La stupéfiante retraite de Marion Bartoli

FERGUS:

Alors qu’elle vient de gagner, sur le très chic gazon de Wimbledon, les Internationaux de Grande-Bretagne de tennis, Marion Bartoli annonce son retrait de la compétition. Un départ pour le moins précipité. Mais surtout en totale contradiction avec les récentes déclarations de la joueuse française. Étrange, non ?

En réussissant, après 13 ans de carrière tennistique, à gagner le prestigieux tournoi britannique de Wimbledon, Marion Bartoli avait enfin atteint la première marche de son objectif : intégrer le cercle très fermé des vainqueurs d’un titre du Grand Chelem. Avant elle, seuls trois champions français d’après-guerre avaient gravé leur nom au palmarès de l’un de ces titres majeurs dont rêvent tous les petits garçons et toutes les petites filles promis à un bel avenir sur les courts : Yannick Noah (Roland Garros 1983), Mary Pierce (Melbourne 1995 et Roland Garros 2000) et Amélie Mauresmo (Melbourne et Wimbledon 1986).
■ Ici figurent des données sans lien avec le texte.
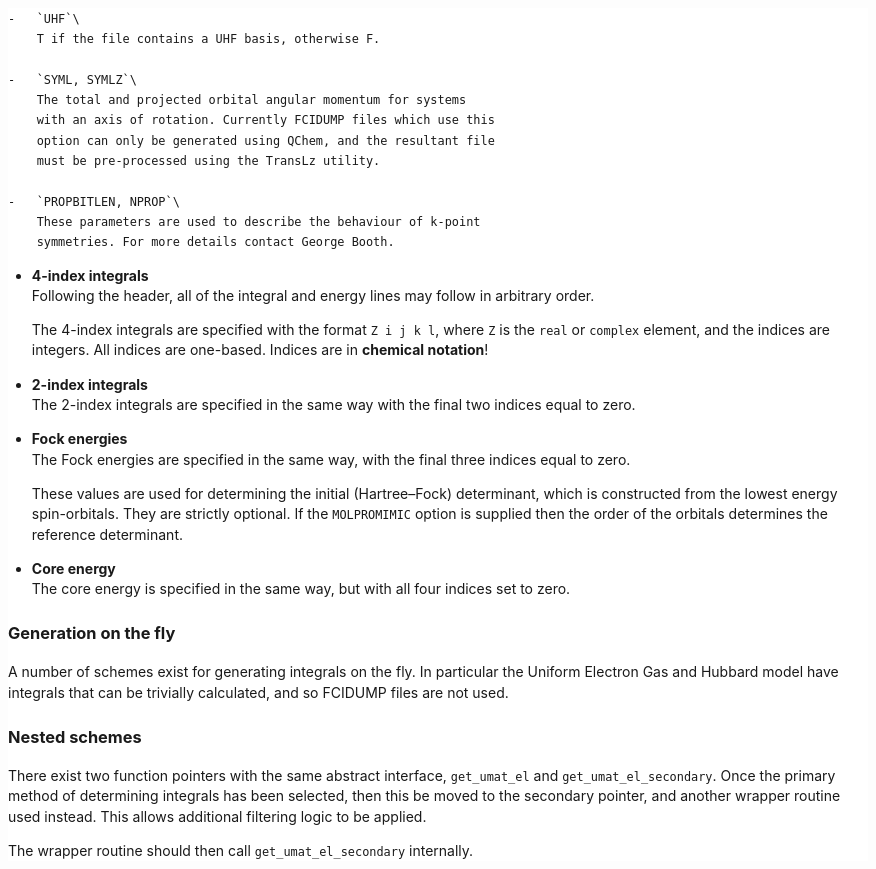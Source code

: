     -   `UHF`\
        T if the file contains a UHF basis, otherwise F.

    -   `SYML, SYMLZ`\
        The total and projected orbital angular momentum for systems
        with an axis of rotation. Currently FCIDUMP files which use this
        option can only be generated using QChem, and the resultant file
        must be pre-processed using the TransLz utility.

    -   `PROPBITLEN, NPROP`\
        These parameters are used to describe the behaviour of k-point
        symmetries. For more details contact George Booth.

-   **4-index integrals**\
    Following the header, all of the integral and energy lines may
    follow in arbitrary order.

    The 4-index integrals are specified with the format `Z i j k l`,
    where `Z` is the `real` or `complex` element, and the indices are
    integers. All indices are one-based. Indices are in **chemical
    notation**!

-   **2-index integrals**\
    The 2-index integrals are specified in the same way with the final
    two indices equal to zero.

-   **Fock energies**\
    The Fock energies are specified in the same way, with the final
    three indices equal to zero.

    These values are used for determining the initial (Hartree–Fock)
    determinant, which is constructed from the lowest energy
    spin-orbitals. They are strictly optional. If the `MOLPROMIMIC`
    option is supplied then the order of the orbitals determines the
    reference determinant.

-   **Core energy**\
    The core energy is specified in the same way, but with all four
    indices set to zero.

### Generation on the fly

A number of schemes exist for generating integrals on the fly. In
particular the Uniform Electron Gas and Hubbard model have integrals
that can be trivially calculated, and so FCIDUMP files are not used.

### Nested schemes

There exist two function pointers with the same abstract interface,
`get_umat_el` and `get_umat_el_secondary`. Once the primary method of
determining integrals has been selected, then this be moved to the
secondary pointer, and another wrapper routine used instead. This allows
additional filtering logic to be applied.

The wrapper routine should then call `get_umat_el_secondary` internally.
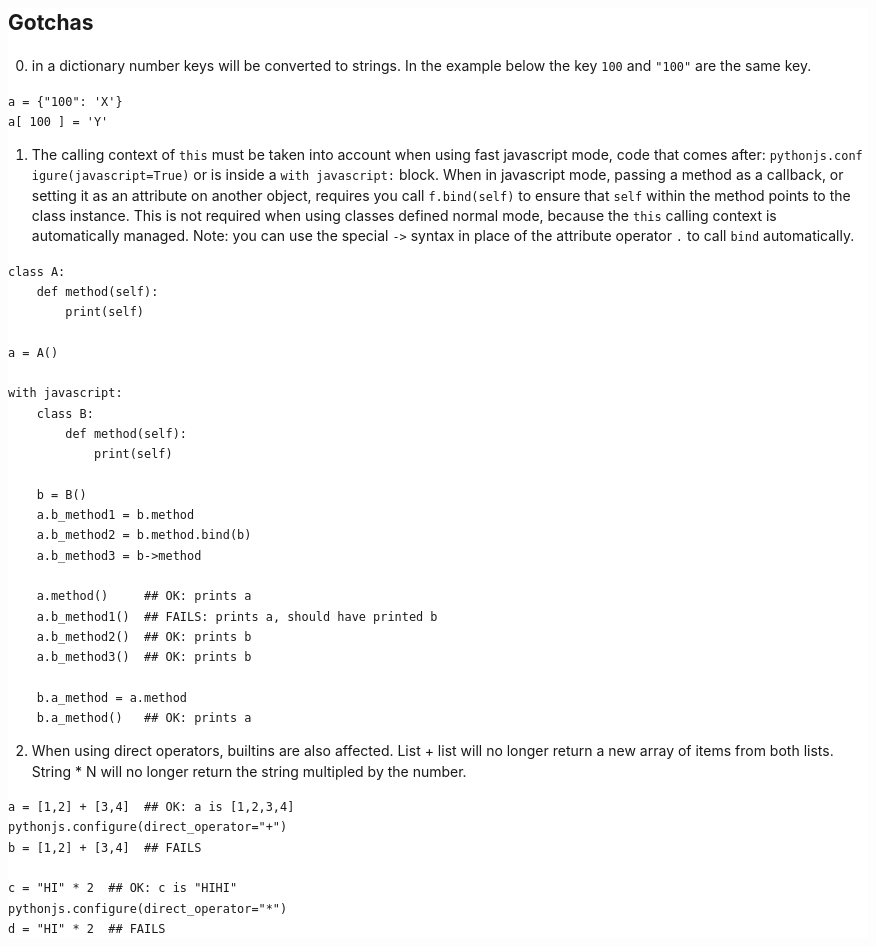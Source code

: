 Gotchas
---------
0. in a dictionary number keys will be converted to strings.
In the example below the key `100` and `"100"` are the same key.
```
a = {"100": 'X'}
a[ 100 ] = 'Y'
```

1. The calling context of `this` must be taken into account when using fast javascript mode, code that comes after: `pythonjs.configure(javascript=True)` or is inside a `with javascript:` block.  When in javascript mode, passing a method as a callback, or setting it as an attribute on another object, requires you call `f.bind(self)` to ensure that `self` within the method points to the class instance.  This is not required when using classes defined normal mode, because the `this` calling context is automatically managed.
Note: you can use the special `->` syntax in place of the attribute operator `.` to call `bind` automatically.

```
class A:
	def method(self):
		print(self)

a = A()

with javascript:
	class B:
		def method(self):
			print(self)

	b = B()
	a.b_method1 = b.method
	a.b_method2 = b.method.bind(b)
	a.b_method3 = b->method

	a.method()     ## OK: prints a
	a.b_method1()  ## FAILS: prints a, should have printed b
	a.b_method2()  ## OK: prints b
	a.b_method3()  ## OK: prints b

	b.a_method = a.method
	b.a_method()   ## OK: prints a

```

2. When using direct operators, builtins are also affected.  List + list will no longer return a new array of items from both lists.  String * N will no longer return the string multipled by the number.

```
a = [1,2] + [3,4]  ## OK: a is [1,2,3,4]
pythonjs.configure(direct_operator="+")
b = [1,2] + [3,4]  ## FAILS

c = "HI" * 2  ## OK: c is "HIHI"
pythonjs.configure(direct_operator="*")
d = "HI" * 2  ## FAILS

```
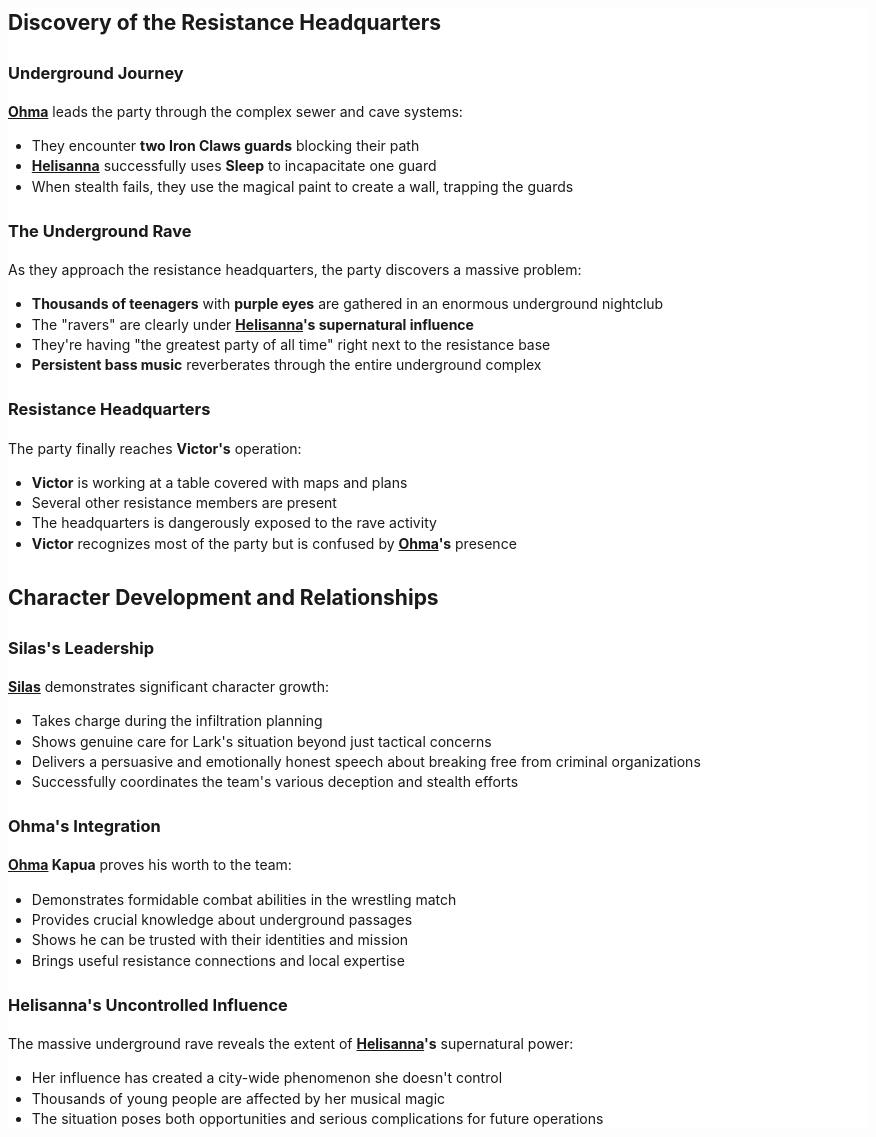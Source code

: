 ## Discovery of the Resistance Headquarters

### Underground Journey

**[Ohma](/player-characters/ohma)** leads the party through the complex sewer and cave systems:
- They encounter **two Iron Claws guards** blocking their path
- **[Helisanna](/player-characters/helisanna)** successfully uses **Sleep** to incapacitate one guard
- When stealth fails, they use the magical paint to create a wall, trapping the guards

### The Underground Rave

As they approach the resistance headquarters, the party discovers a massive problem:
- **Thousands of teenagers** with **purple eyes** are gathered in an enormous underground nightclub
- The "ravers" are clearly under **[Helisanna](/player-characters/helisanna)'s supernatural influence**
- They're having "the greatest party of all time" right next to the resistance base
- **Persistent bass music** reverberates through the entire underground complex

### Resistance Headquarters

The party finally reaches **Victor's** operation:
- **Victor** is working at a table covered with maps and plans
- Several other resistance members are present
- The headquarters is dangerously exposed to the rave activity
- **Victor** recognizes most of the party but is confused by **[Ohma](/player-characters/ohma)'s** presence

## Character Development and Relationships

### Silas's Leadership

**[Silas](/player-characters/silas)** demonstrates significant character growth:
- Takes charge during the infiltration planning
- Shows genuine care for Lark's situation beyond just tactical concerns
- Delivers a persuasive and emotionally honest speech about breaking free from criminal organizations
- Successfully coordinates the team's various deception and stealth efforts

### Ohma's Integration

**[Ohma](/player-characters/ohma) Kapua** proves his worth to the team:
- Demonstrates formidable combat abilities in the wrestling match
- Provides crucial knowledge about underground passages
- Shows he can be trusted with their identities and mission
- Brings useful resistance connections and local expertise

### Helisanna's Uncontrolled Influence

The massive underground rave reveals the extent of **[Helisanna](/player-characters/helisanna)'s** supernatural power:
- Her influence has created a city-wide phenomenon she doesn't control
- Thousands of young people are affected by her musical magic
- The situation poses both opportunities and serious complications for future operations
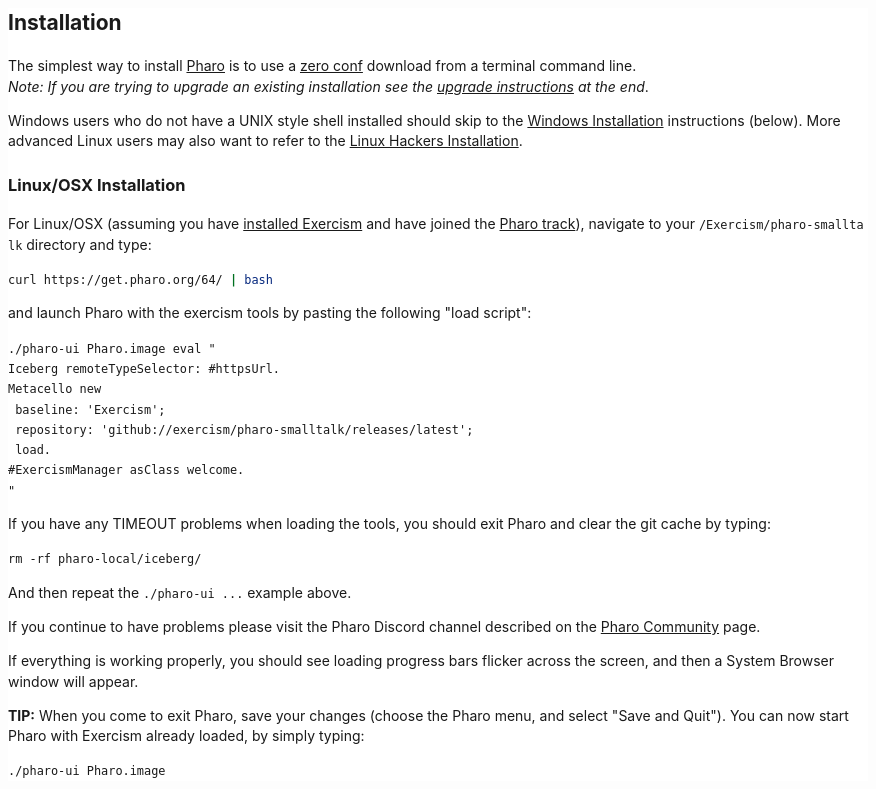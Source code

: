 ## Installation

The simplest way to install [Pharo](http://pharo.org) is to use a [zero conf](http://pharo.org/download#//*[@id="main"]/div/h2[3]) download from a terminal command line. 
<br/>_Note: If you are trying to upgrade an existing installation see the [upgrade instructions](*How-to-Upgrade-Pharo-Exercism) at the end_.

Windows users who do not have a UNIX style shell installed should skip to the [Windows Installation](#windows-installation) instructions (below).
More advanced Linux users may also want to refer to the [Linux Hackers Installation](#linux-hackers-installation).

### Linux/OSX Installation

For Linux/OSX (assuming you have [installed Exercism](https://exercism.io/getting-started) and have joined the [Pharo track](https://exercism.io/my/tracks/pharo-smalltalk)), navigate to your `/Exercism/pharo-smalltalk` directory and type:

```bash
curl https://get.pharo.org/64/ | bash
```

and launch Pharo with the exercism tools by pasting the following "load script":

```smalltalk
./pharo-ui Pharo.image eval "
Iceberg remoteTypeSelector: #httpsUrl.
Metacello new 
 baseline: 'Exercism'; 
 repository: 'github://exercism/pharo-smalltalk/releases/latest';
 load.
#ExercismManager asClass welcome.
"
```

If you have any TIMEOUT problems when loading the tools, you should exit Pharo and clear the git cache by typing:

```rm -rf pharo-local/iceberg/```

And then repeat the ```./pharo-ui ...``` example above.

If you continue to have problems please visit the Pharo Discord channel described on the [Pharo Community](http://pharo.org/community) page. 

If everything is working properly, you should see loading progress bars flicker across the screen, and then a System Browser window will appear.

**TIP:** When you come to exit Pharo, save your changes (choose the Pharo menu, and select "Save and Quit").
You can now start Pharo with Exercism already loaded, by simply typing:

```bash
./pharo-ui Pharo.image
```
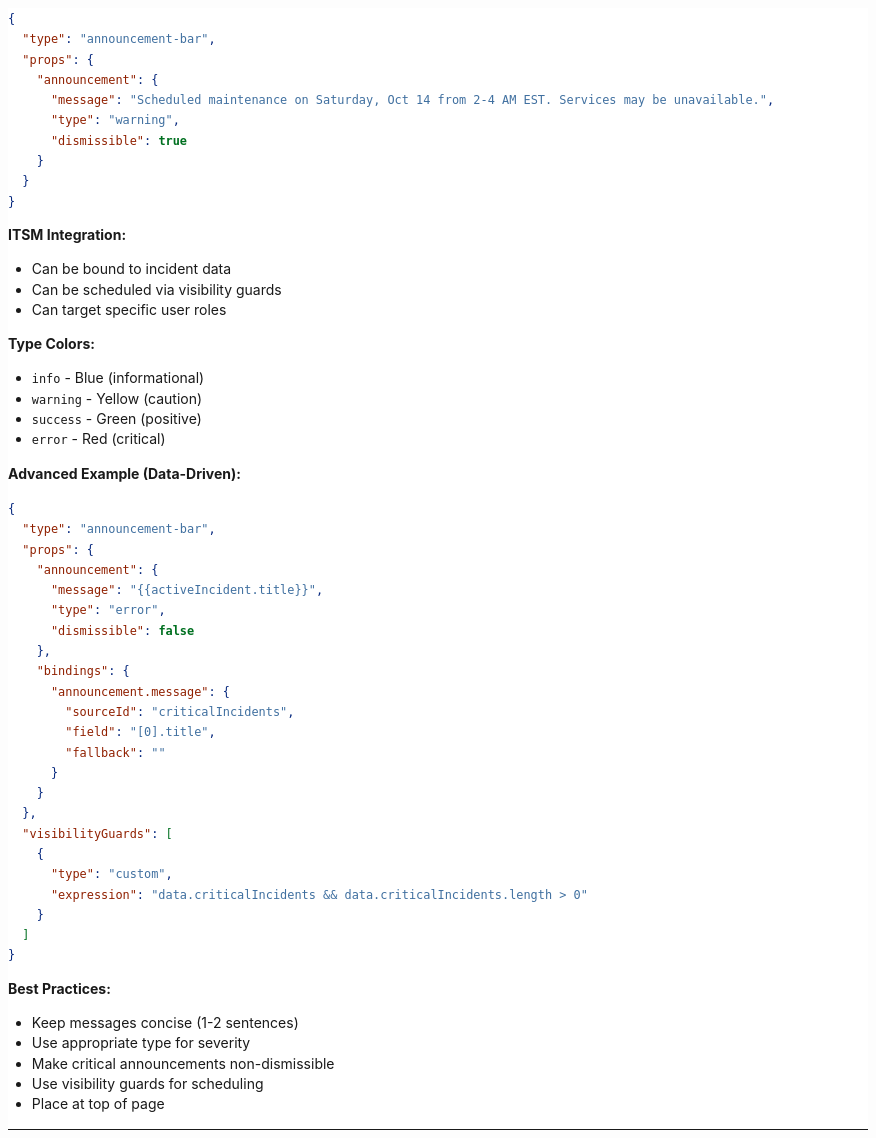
 ```json
{
  "type": "announcement-bar",
  "props": {
    "announcement": {
      "message": "Scheduled maintenance on Saturday, Oct 14 from 2-4 AM EST. Services may be unavailable.",
      "type": "warning",
      "dismissible": true
    }
  }
}
```

**ITSM Integration:**
- Can be bound to incident data
- Can be scheduled via visibility guards
- Can target specific user roles

**Type Colors:**
- `info` - Blue (informational)
- `warning` - Yellow (caution)
- `success` - Green (positive)
- `error` - Red (critical)

**Advanced Example (Data-Driven):**

```json
{
  "type": "announcement-bar",
  "props": {
    "announcement": {
      "message": "{{activeIncident.title}}",
      "type": "error",
      "dismissible": false
    },
    "bindings": {
      "announcement.message": {
        "sourceId": "criticalIncidents",
        "field": "[0].title",
        "fallback": ""
      }
    }
  },
  "visibilityGuards": [
    {
      "type": "custom",
      "expression": "data.criticalIncidents && data.criticalIncidents.length > 0"
    }
  ]
}
```

**Best Practices:**
- Keep messages concise (1-2 sentences)
- Use appropriate type for severity
- Make critical announcements non-dismissible
- Use visibility guards for scheduling
- Place at top of page

---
Une première marche car Marion Bartoli comptait bien en gravir d’autres, en s’imposant par exemple sur les courts de l’US Open à Flushing Meadows comme elle en caressait l’espoir. « J’ai encore d’autres rêves, d’autres objectifs. Gagner la Fed Cup*, gagner une médaille aux Jeux Olympiques à Rio » déclarait-elle avec enthousiasme aux journalistes de L’Équipe le 6 août, huit jours seulement avant son annonce surprise. Oubliée la contracture à une cuisse qui, après Wimbledon, l’avait obligée à renoncer au tournoi de Stanford à la fin du mois de juillet. Le lendemain 7 août, Marion Bartoli, toujours aussi déterminée, en remettait une couche auprès, cette fois, des journalistes du quotidien Le Parisien : « Wimbledon, c’était super, mais je veux gagner d’autres titres. Je veux rester au sommet, et je vais tout faire pour y rester. »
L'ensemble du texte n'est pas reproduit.